Databases 23 min read

Inside MySQL InnoDB Full-Text Index: Architecture, Operations, and Optimization

This article examines MySQL’s InnoDB full‑text indexing from MySQL 5.6 onward, detailing supported search modes, the structure of auxiliary index files, the lifecycle of DML operations, transaction handling, cache synchronization, optimization procedures, background threads, monitoring tables, stop‑word configuration, and the built‑in n‑gram parser.

21CTO
21CTO
21CTO
Inside MySQL InnoDB Full-Text Index: Architecture, Operations, and Optimization
Abstract: Since MySQL 5.6, InnoDB supports full‑text indexes, largely compatible with MyISAM syntax. Full‑text index uses an inverted index to quickly match documents.

Preface

MySQL 5.6 introduced InnoDB full‑text indexing. The syntax is mostly compatible with the previous MyISAM full‑text mode. Full‑text indexing builds an inverted index for fast document matching. MySQL supports three full‑text search modes:

1. Natural language mode (IN NATURAL LANGUAGE MODE) – use MATCH AGAINST with a specific string.

2. Boolean mode (IN BOOLEAN MODE) – allows operators such as "+" (must contain), "-" (must not contain), "*" (wildcard). The syntax can be inspected with the variable ft_boolean_syntax:

mysql> show variables like '%ft_boolean_syntax%';
+-------------------+----------------+
| Variable_name     | Value          |
+-------------------+----------------+
| ft_boolean_syntax | + -<>()~*:""&| |
+-------------------+----------------+
1 row in set (0.00 sec)

3. Query expansion mode (WITH QUERY EXPANSION) – a variant of natural language mode that runs two searches: first with the given phrase, then with rows that have high relevance.

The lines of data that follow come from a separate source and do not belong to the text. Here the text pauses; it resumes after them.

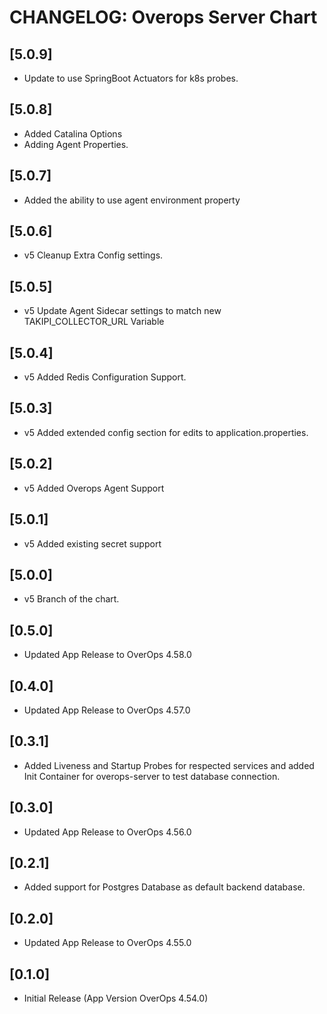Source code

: # CHANGELOG: Overops Server Chart

## [5.0.9]
- Update to use SpringBoot Actuators for k8s probes.

## [5.0.8]
- Added Catalina Options
- Adding Agent Properties.

## [5.0.7]
- Added the ability to use agent environment property

## [5.0.6]
- v5 Cleanup Extra Config settings.

## [5.0.5]
- v5 Update Agent Sidecar settings to match new TAKIPI_COLLECTOR_URL Variable

## [5.0.4]
- v5 Added Redis Configuration Support.
## [5.0.3]
- v5 Added extended config section for edits to application.properties.

## [5.0.2]
- v5 Added Overops Agent Support

## [5.0.1]
- v5 Added existing secret support

## [5.0.0]
- v5 Branch of the chart.

## [0.5.0]
- Updated App Release to OverOps 4.58.0

## [0.4.0]
- Updated App Release to OverOps 4.57.0

## [0.3.1]
- Added Liveness and Startup Probes for respected services and added Init Container for overops-server to test database connection.

## [0.3.0]
- Updated App Release to OverOps 4.56.0

## [0.2.1]
- Added support for Postgres Database as default backend database.

## [0.2.0]
- Updated App Release to OverOps 4.55.0

## [0.1.0]
- Initial Release (App Version OverOps 4.54.0)

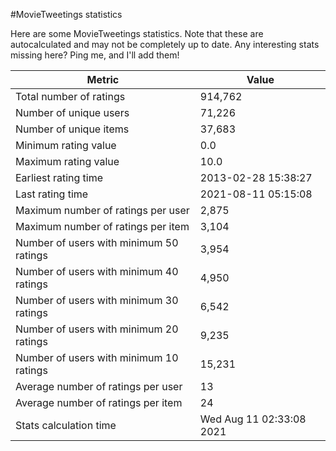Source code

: #MovieTweetings statistics

Here are some MovieTweetings statistics. Note that these are autocalculated and may not be completely up to date. Any interesting stats missing here? Ping me, and I'll add them!

Metric | Value
--- | ---
Total number of ratings                 | 914,762
Number of unique users                  | 71,226
Number of unique items                  | 37,683
Minimum rating value                    | 0.0
Maximum rating value                    | 10.0
Earliest rating time                    | 2013-02-28 15:38:27
Last rating time                        | 2021-08-11 05:15:08
Maximum number of ratings per user      | 2,875
Maximum number of ratings per item      | 3,104
Number of users with minimum 50 ratings | 3,954
Number of users with minimum 40 ratings | 4,950
Number of users with minimum 30 ratings | 6,542
Number of users with minimum 20 ratings | 9,235
Number of users with minimum 10 ratings | 15,231
Average number of ratings per user      | 13
Average number of ratings per item      | 24
Stats calculation time                  | Wed Aug 11 02:33:08 2021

Full‑text indexes can be defined on CHAR, VARCHAR, and TEXT columns. This article provides a brief analysis of the code modules involved and highlights new features in MySQL 5.7, based on source version 5.7.8‑rc.

Create Full‑Text Index

Example of creating a table with a full‑text index:

create table t1 (a int auto_increment primary key, b text, fulltext(b));

On disk the following files are generated:

$ls -lh /u01/my57/data/test/
 total 1.3M
 FTS_000000000000010b_0000000000000154_INDEX_1.ibd
 FTS_000000000000010b_0000000000000154_INDEX_2.ibd
 FTS_000000000000010b_0000000000000154_INDEX_3.ibd
 FTS_000000000000010b_0000000000000154_INDEX_4.ibd
 FTS_000000000000010b_0000000000000154_INDEX_5.ibd
 FTS_000000000000010b_0000000000000154_INDEX_6.ibd
 FTS_000000000000010b_BEING_DELETED_CACHE.ibd
 FTS_000000000000010b_BEING_DELETED.ibd
 FTS_000000000000010b_CONFIG.ibd
 FTS_000000000000010b_DELETED_CACHE.ibd
 FTS_000000000000010b_DELETED.ibd
 t1.frm
 t1.ibd

a) Files FTS_..._INDEX_1~6.ibd store the inverted index (tokens, positions, document IDs) partitioned by the first character of the token.

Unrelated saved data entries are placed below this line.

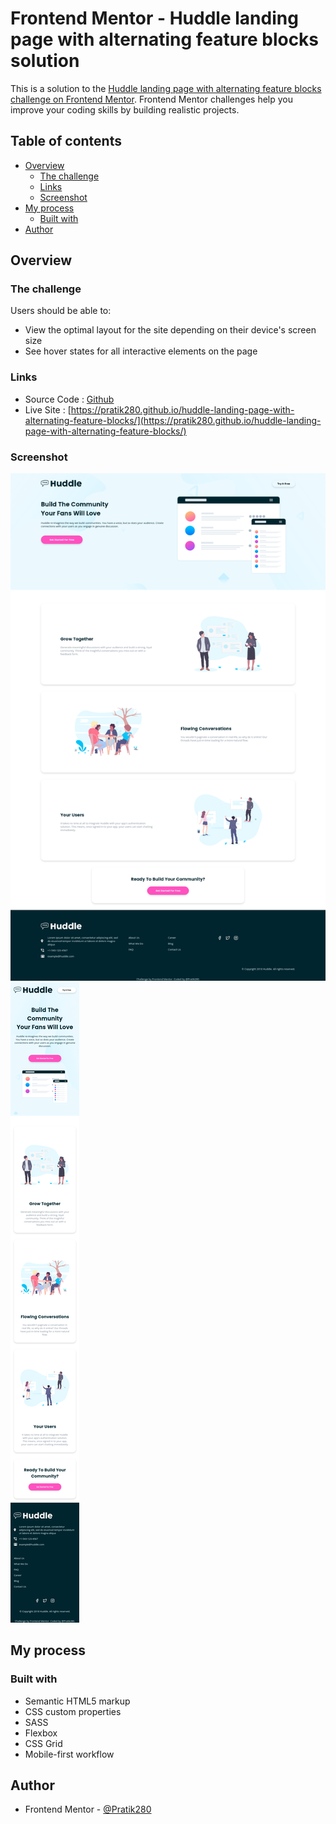 # Frontend Mentor - Huddle landing page with alternating feature blocks solution

This is a solution to the [Huddle landing page with alternating feature blocks challenge on Frontend Mentor](https://www.frontendmentor.io/challenges/huddle-landing-page-with-alternating-feature-blocks-5ca5f5981e82137ec91a5100). Frontend Mentor challenges help you improve your coding skills by building realistic projects. 

## Table of contents

- [Overview](#overview)
  - [The challenge](#the-challenge)
  - [Links](#links)
  - [Screenshot](#screenshot)
- [My process](#my-process)
  - [Built with](#built-with)
- [Author](#author)

## Overview

### The challenge

Users should be able to:

- View the optimal layout for the site depending on their device's screen size
- See hover states for all interactive elements on the page

### Links

- Source Code : [Github](https://github.com/Pratik280/huddle-landing-page-with-alternating-feature-blocks)
- Live Site : [https://pratik280.github.io/huddle-landing-page-with-alternating-feature-blocks/](https://pratik280.github.io/huddle-landing-page-with-alternating-feature-blocks/)

### Screenshot

![](./assets/screenshots/00ss.png)
![](./assets/screenshots/01ss.png)

## My process

### Built with

- Semantic HTML5 markup
- CSS custom properties
- SASS
- Flexbox
- CSS Grid
- Mobile-first workflow

## Author

- Frontend Mentor - [@Pratik280](https://www.frontendmentor.io/profile/Pratik280)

File naming rule: FTS_{TABLE_ID}_{INDEX_ID}_INDEX_{N}.ibd b) FTS_..._DELETED.ibd holds document IDs that have been deleted but not yet removed from the index; FTS_..._DELETED_CACHE.ibd is its memory cache.

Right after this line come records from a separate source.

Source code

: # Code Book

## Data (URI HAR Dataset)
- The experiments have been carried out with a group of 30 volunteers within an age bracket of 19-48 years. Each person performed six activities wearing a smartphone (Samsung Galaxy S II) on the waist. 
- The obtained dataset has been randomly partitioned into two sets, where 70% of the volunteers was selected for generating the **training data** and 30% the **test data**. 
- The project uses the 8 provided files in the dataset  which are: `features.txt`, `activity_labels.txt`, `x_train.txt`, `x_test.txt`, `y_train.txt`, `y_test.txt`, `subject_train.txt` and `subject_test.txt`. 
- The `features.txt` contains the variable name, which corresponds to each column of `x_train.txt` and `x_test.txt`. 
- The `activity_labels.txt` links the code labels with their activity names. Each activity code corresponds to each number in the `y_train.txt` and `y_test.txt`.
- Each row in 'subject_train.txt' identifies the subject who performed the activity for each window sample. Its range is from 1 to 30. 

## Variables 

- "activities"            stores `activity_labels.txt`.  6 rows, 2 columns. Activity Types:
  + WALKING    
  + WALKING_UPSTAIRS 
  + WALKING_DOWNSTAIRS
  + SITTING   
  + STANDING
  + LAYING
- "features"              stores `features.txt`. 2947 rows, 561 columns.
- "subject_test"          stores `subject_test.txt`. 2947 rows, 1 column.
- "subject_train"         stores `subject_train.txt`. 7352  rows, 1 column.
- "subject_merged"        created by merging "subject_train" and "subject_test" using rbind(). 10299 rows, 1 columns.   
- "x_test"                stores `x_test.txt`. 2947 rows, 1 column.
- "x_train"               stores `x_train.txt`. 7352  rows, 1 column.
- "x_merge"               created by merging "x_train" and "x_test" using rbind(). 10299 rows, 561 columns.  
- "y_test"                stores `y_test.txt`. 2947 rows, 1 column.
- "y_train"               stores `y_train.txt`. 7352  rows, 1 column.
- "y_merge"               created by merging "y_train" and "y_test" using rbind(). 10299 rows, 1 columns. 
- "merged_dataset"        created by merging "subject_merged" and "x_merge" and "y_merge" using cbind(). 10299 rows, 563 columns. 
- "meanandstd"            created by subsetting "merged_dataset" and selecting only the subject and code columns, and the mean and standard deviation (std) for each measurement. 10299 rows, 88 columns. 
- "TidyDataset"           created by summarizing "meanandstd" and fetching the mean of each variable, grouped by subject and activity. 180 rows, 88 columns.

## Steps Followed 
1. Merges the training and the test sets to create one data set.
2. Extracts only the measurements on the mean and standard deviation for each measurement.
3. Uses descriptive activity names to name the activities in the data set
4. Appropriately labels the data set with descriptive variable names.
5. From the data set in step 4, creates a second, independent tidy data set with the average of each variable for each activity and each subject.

c) FTS_..._BEING_DELETED_CACHE.ibd and FTS_..._BEING_DELETED.ibd contain document IDs that are being removed; the former is the in‑memory version.

d) FTS_..._CONFIG.ibd stores internal index information, most importantly FTS_SYNCED_DOC_ID, which indicates the highest document ID flushed to disk.

Full‑text index auxiliary functions (simplified):

ha_innobase::create
    |---> create_table_info_t::create_table
            |---> fts_create_common_tables

When creating a full‑text index on an existing table, InnoDB uses multiple threads for concurrent construction, controlled by the parameter innodb_ft_sort_pll_degree. During restore, it is recommended to create the table, load data, then add the full‑text index.

Reference functions: row_merge_read_clustered_indexrow_fts_start_psort; thread callback is fts_parallel_tokenization.

When a table has a full‑text index, an implicit column FTS_DOC_ID is created with a unique index to identify token occurrences. Users may create an explicit FTS_DOC_ID column, but its type must match the implicit one.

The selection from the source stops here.